And now for a moment, my brethren, consider the difference of this man's situation, and your own.

The advantages and the opportunities are all in favour of the soldiers of the present day; especially, we venture to affirm, is the balance in favour of the soldiers of the British empire. We need not here speak of the violence, and rapine, and cruelty which

so generally characterised the habits, and the march of an army in the times of Cornelius. Neither is it among the least of the blessed effects of Christianity, that the preaching of the Gospel hath had a material tendency to lessen the horrors of war, to restrain the sword of indiscriminate slaughter, and to recommend and enforce the exercise of clemency and kindness, instead of insult and oppression towards a prostrate and supplicating foe.

A soldier under the Gospel, a soldier brought up in, and professing to hold to, the doctrines of the holy and righteous Saviour, is taught to know, that he, in common with all his fellow men, hath a soul to be saved ; that he is, and will be, held accountable hereafter for all his deeds, and for all his words ; and that as “God is no respecter of persons,” so must he, as must all men who value their own eternal interests, unceasingly strive to

"keep innocency, and take heed unto the thing that is right.”

The soldiers of England, we say, have not been left unreminded of those great duties, and of those solemn vows, which as Christians are binding on them, and which they must set themselves to fulfil.
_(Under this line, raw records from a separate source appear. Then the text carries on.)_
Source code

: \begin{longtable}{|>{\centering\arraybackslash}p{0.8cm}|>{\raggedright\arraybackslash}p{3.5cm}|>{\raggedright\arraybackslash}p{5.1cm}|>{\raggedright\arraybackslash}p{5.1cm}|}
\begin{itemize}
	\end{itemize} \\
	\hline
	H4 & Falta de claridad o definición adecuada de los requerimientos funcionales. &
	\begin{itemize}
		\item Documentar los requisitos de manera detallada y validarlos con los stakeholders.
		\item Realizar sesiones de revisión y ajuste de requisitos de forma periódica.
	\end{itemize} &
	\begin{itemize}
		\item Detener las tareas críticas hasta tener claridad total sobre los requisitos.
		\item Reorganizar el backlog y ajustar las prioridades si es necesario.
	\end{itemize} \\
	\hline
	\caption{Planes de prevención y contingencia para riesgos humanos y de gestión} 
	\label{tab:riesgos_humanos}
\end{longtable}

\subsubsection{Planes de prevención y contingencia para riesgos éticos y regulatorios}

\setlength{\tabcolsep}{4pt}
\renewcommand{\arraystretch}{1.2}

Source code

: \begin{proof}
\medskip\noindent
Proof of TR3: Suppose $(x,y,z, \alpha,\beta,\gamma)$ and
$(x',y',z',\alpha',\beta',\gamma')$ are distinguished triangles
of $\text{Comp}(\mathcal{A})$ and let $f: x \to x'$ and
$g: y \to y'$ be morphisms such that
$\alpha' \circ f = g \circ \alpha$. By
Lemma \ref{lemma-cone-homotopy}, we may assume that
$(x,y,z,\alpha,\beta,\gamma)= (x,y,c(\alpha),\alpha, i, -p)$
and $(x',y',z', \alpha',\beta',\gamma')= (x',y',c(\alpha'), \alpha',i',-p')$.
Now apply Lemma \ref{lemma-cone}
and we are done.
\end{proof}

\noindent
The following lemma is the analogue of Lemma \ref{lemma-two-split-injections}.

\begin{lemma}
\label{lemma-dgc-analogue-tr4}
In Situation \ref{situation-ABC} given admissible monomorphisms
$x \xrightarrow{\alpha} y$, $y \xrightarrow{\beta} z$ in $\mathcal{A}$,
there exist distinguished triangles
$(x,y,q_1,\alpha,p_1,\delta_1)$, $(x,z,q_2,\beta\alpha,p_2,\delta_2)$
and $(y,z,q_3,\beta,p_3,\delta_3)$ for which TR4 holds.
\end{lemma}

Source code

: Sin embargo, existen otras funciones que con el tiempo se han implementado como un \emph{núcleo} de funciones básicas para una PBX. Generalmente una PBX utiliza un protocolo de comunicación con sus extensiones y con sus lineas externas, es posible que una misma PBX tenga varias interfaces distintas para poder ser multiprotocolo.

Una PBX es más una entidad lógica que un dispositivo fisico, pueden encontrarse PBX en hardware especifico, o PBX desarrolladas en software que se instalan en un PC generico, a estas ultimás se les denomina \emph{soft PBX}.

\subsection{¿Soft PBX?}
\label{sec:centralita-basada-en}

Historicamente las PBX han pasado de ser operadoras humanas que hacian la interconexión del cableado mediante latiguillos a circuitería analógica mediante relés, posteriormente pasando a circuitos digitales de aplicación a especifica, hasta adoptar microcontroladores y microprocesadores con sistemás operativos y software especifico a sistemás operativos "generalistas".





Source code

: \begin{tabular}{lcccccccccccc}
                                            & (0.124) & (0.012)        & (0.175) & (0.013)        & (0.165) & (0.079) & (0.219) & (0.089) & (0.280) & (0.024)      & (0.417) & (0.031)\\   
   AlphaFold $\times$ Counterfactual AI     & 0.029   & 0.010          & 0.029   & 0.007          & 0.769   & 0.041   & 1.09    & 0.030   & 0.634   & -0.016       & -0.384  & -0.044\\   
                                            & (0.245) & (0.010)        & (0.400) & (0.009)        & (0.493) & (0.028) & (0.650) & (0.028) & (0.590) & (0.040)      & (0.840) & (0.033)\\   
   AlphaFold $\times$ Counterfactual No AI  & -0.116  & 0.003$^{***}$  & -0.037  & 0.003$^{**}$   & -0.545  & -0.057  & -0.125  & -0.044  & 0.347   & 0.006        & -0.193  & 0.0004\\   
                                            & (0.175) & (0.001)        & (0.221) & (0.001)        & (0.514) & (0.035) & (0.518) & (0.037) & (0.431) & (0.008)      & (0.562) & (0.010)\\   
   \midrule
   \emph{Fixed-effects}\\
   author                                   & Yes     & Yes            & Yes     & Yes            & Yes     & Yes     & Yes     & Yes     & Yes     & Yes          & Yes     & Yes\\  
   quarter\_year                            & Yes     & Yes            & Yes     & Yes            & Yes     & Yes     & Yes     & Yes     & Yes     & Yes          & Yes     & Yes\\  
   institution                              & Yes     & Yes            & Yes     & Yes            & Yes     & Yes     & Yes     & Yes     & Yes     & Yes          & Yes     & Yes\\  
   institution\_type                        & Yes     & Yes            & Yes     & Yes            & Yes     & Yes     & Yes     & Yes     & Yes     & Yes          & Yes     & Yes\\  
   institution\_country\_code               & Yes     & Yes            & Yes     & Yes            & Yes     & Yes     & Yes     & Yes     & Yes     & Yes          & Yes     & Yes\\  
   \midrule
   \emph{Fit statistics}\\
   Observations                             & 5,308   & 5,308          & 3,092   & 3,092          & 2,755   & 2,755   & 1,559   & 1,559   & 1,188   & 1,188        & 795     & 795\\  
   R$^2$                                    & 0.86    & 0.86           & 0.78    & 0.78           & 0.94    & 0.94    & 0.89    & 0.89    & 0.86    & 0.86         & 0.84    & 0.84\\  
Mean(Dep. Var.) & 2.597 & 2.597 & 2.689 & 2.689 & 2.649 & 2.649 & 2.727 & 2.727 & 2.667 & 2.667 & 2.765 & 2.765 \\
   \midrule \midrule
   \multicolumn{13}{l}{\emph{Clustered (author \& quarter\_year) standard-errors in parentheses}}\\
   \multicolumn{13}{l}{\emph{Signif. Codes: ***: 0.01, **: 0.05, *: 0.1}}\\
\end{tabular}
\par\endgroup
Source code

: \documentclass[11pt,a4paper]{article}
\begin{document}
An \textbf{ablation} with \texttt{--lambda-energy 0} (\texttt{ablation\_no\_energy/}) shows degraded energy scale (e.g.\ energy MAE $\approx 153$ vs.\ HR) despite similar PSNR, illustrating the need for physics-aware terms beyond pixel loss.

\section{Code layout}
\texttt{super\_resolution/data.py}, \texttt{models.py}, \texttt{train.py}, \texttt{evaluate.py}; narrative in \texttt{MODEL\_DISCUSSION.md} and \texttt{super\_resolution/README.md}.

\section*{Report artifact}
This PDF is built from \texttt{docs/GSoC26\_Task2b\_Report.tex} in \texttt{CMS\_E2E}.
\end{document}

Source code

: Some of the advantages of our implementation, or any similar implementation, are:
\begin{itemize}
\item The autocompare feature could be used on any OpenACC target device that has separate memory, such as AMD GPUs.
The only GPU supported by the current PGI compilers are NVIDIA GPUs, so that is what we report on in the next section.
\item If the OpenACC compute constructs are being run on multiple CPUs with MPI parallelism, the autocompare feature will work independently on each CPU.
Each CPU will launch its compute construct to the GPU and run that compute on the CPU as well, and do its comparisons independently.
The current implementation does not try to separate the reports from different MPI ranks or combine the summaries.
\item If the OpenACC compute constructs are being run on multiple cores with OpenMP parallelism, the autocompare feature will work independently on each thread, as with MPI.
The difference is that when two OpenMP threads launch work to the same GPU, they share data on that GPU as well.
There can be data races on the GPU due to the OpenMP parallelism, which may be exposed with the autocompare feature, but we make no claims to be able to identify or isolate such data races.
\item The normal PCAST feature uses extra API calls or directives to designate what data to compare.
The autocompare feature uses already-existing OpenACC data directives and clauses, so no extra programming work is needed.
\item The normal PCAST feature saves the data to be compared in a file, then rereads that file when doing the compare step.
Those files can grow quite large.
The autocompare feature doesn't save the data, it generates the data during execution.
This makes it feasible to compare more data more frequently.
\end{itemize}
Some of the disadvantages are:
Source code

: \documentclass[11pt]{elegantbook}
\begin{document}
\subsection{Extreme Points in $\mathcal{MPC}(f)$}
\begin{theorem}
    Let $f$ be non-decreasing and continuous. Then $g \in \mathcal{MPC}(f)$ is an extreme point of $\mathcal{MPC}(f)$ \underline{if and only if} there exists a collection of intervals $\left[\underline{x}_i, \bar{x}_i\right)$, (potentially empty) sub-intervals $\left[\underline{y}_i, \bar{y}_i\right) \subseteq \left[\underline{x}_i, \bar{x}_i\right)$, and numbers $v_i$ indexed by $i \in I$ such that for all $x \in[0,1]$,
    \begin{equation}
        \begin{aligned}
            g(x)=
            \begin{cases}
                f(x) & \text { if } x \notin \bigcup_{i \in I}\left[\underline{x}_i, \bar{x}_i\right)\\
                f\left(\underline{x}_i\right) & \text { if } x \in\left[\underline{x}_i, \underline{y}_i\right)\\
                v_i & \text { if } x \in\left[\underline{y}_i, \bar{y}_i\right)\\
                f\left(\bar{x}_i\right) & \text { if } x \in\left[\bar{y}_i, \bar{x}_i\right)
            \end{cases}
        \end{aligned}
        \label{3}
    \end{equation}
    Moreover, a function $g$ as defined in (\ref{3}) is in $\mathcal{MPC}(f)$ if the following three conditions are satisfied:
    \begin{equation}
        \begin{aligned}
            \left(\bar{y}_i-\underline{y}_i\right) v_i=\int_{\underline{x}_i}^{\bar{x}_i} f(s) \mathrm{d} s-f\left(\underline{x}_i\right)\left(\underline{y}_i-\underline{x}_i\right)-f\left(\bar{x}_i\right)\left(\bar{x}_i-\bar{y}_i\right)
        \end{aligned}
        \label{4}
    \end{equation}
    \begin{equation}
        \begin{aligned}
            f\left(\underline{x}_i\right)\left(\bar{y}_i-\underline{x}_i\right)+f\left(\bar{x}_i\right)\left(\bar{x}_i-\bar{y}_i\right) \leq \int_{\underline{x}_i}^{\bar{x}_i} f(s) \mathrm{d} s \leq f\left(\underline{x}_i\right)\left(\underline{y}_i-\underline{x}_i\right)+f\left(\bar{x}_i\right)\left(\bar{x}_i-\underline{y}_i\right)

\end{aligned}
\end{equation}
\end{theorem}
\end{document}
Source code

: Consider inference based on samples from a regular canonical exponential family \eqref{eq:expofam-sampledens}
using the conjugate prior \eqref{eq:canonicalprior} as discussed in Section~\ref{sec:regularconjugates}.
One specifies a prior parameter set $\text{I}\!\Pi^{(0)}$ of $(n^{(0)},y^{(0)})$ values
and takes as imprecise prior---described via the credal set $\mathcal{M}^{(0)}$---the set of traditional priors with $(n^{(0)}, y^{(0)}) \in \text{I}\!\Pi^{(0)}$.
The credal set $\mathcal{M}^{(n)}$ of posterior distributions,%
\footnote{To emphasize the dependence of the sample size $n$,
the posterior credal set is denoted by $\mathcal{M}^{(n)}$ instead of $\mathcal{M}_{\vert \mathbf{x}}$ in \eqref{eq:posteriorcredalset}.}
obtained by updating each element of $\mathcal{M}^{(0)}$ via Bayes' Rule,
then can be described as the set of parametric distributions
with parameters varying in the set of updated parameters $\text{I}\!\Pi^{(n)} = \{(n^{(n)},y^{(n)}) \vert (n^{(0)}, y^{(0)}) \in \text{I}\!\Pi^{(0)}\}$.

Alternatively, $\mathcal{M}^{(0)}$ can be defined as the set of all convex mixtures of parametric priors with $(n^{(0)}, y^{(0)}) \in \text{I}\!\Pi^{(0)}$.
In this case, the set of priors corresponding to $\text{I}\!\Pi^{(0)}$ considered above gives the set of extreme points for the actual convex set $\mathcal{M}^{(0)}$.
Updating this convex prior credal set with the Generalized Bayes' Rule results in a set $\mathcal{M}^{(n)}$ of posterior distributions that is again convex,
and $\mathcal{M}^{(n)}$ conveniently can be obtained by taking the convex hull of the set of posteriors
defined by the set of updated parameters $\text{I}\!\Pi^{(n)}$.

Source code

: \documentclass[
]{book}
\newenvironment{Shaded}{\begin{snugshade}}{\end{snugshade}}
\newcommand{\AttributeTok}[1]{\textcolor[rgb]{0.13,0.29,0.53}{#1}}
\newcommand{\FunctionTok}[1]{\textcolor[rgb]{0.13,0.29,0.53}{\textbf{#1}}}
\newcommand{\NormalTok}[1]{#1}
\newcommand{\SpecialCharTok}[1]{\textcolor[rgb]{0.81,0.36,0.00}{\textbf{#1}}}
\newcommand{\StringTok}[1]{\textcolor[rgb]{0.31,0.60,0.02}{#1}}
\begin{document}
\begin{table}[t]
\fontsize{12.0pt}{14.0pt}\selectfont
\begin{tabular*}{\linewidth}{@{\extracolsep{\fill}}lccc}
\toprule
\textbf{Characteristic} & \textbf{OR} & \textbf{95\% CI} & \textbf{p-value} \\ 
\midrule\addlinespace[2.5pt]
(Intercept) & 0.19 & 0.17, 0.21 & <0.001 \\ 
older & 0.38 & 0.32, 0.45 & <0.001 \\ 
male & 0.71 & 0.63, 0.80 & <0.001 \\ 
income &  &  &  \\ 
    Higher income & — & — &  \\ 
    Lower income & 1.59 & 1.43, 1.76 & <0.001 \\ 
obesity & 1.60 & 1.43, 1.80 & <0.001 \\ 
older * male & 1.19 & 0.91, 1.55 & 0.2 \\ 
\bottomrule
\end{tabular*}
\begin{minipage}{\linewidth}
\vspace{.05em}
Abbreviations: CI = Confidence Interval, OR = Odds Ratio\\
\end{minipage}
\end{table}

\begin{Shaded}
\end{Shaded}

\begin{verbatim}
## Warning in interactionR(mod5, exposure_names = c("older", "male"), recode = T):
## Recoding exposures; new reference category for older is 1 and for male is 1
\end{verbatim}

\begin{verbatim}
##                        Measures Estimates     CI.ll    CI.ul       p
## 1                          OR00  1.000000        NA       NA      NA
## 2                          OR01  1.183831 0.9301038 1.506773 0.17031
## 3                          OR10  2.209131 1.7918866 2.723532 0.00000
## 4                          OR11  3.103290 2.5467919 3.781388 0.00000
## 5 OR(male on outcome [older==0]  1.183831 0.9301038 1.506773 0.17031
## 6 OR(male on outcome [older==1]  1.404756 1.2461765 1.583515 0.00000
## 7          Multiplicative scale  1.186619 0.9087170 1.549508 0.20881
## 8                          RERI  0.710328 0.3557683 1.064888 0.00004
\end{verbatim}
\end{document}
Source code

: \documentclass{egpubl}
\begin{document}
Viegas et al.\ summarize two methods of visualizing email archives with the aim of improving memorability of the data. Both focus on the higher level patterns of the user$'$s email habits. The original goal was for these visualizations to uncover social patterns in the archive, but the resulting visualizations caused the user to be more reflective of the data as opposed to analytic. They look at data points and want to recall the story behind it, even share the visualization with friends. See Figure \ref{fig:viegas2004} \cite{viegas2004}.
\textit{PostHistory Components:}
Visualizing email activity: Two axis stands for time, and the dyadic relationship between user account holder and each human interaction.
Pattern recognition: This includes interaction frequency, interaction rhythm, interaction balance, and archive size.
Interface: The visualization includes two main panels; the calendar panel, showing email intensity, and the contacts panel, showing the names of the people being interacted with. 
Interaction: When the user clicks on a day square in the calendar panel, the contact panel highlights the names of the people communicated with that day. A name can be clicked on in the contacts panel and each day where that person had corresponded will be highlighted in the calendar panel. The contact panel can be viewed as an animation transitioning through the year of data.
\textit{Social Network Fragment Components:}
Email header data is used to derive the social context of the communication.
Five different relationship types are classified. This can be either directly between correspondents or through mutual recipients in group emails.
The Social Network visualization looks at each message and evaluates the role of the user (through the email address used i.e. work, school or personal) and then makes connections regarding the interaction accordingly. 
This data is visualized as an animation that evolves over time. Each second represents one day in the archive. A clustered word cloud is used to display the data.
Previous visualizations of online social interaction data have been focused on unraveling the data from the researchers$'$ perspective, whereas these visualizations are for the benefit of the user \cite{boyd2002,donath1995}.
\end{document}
In the very articles of war, they are called upon and enjoined to fear, to reverence, and to worship the Lord their God. And that man hath very mistaken and very dishonourable notions concerning his military profession, who thinks he may indulge himself, and with impunity, in the odious practice of idle swearing, or 'the filthy custom of drunkenness: or if he mischievously flatter himself that either violence or debauchery, revengeful behaviour or opprobrious words, add manliness and weight to the character of the warrior, unto whom the weak and the unarmed look for support, and to whose fidelity and valour are

7 Ps. xxxvii. 38.

entrusted the honour and the reputation of the empire.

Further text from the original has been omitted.